**PROBLEM REQUIREMENTS**:
Read the data below. Every line holding the string "based" must be copied.

BEGIN MATERIAL PROVIDED

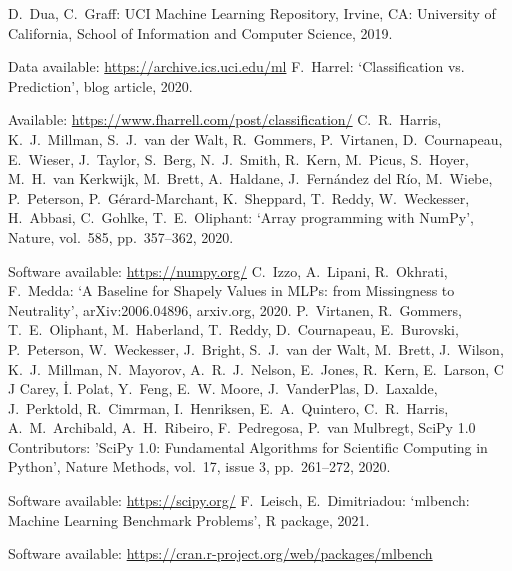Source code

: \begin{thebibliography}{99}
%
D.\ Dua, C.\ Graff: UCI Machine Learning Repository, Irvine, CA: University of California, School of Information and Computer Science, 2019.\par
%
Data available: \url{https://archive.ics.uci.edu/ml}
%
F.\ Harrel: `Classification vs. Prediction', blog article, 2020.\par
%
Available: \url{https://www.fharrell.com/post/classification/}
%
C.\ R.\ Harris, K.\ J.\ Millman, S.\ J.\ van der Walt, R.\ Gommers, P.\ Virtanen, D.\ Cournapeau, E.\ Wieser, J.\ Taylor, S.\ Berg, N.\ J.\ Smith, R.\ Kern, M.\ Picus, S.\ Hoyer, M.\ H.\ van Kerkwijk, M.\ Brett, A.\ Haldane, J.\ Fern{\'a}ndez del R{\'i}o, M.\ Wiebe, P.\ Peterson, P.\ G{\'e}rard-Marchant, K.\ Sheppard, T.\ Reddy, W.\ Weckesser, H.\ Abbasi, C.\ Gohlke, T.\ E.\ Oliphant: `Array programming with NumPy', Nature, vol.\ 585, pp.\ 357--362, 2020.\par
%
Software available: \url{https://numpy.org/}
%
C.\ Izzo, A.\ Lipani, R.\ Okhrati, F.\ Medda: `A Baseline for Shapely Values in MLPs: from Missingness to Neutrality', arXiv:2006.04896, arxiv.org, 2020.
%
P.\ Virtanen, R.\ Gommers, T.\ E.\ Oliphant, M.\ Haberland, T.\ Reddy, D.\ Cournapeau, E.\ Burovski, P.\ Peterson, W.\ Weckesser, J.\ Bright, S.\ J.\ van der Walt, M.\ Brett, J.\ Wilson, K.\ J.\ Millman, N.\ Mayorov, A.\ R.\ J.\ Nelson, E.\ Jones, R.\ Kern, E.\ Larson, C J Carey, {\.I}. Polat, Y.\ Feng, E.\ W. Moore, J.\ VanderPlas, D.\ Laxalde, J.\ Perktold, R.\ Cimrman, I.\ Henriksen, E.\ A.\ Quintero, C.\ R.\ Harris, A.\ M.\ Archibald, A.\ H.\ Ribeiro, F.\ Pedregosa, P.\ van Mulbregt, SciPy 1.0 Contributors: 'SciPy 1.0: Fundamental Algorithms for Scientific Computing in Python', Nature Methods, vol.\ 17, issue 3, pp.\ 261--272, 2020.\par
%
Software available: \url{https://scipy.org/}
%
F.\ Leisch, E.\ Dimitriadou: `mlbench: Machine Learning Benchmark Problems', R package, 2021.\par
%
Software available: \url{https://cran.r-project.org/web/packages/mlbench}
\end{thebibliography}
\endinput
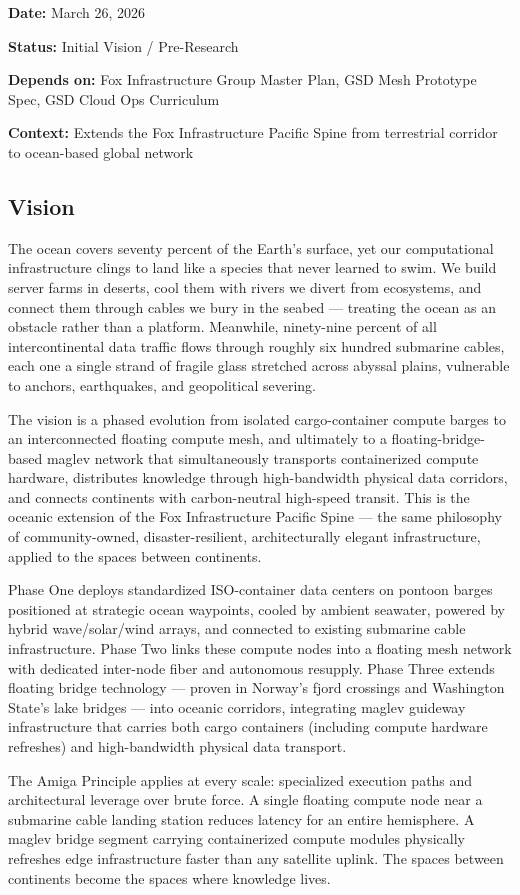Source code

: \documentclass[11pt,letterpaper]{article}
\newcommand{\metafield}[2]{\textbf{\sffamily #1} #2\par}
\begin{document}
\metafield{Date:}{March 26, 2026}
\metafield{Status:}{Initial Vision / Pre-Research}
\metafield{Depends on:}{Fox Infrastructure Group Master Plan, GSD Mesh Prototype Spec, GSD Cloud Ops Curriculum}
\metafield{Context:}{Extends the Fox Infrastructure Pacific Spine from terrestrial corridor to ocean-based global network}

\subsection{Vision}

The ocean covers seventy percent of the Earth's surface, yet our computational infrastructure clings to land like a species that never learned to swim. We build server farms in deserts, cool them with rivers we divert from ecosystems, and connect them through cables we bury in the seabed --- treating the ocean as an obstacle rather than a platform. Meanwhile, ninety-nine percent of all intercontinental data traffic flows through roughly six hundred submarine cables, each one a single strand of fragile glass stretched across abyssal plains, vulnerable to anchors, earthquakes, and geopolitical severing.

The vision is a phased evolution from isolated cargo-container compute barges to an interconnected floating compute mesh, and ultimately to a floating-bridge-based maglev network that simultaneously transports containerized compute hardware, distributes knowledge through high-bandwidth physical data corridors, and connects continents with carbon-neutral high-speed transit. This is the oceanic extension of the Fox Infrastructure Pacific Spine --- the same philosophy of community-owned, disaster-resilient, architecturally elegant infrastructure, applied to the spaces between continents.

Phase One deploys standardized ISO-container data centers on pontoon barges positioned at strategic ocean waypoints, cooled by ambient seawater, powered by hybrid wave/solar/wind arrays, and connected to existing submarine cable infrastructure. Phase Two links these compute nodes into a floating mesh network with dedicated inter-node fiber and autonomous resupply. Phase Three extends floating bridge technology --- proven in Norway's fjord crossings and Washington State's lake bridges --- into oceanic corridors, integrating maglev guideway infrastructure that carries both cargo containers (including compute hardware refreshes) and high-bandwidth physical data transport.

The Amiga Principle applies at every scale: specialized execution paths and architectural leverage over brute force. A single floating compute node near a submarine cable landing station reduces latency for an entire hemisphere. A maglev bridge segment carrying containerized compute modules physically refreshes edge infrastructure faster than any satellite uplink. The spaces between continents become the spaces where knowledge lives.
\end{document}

END MATERIAL PROVIDED

**ANSWER BOX**:
\metafield{Context:}{Extends the Fox Infrastructure Pacific Spine from terrestrial corridor to ocean-based global network}
The vision is a phased evolution from isolated cargo-container compute barges to an interconnected floating compute mesh, and ultimately to a floating-bridge-based maglev network that simultaneously transports containerized compute hardware, distributes knowledge through high-bandwidth physical data corridors, and connects continents with carbon-neutral high-speed transit. This is the oceanic extension of the Fox Infrastructure Pacific Spine --- the same philosophy of community-owned, disaster-resilient, architecturally elegant infrastructure, applied to the spaces between continents.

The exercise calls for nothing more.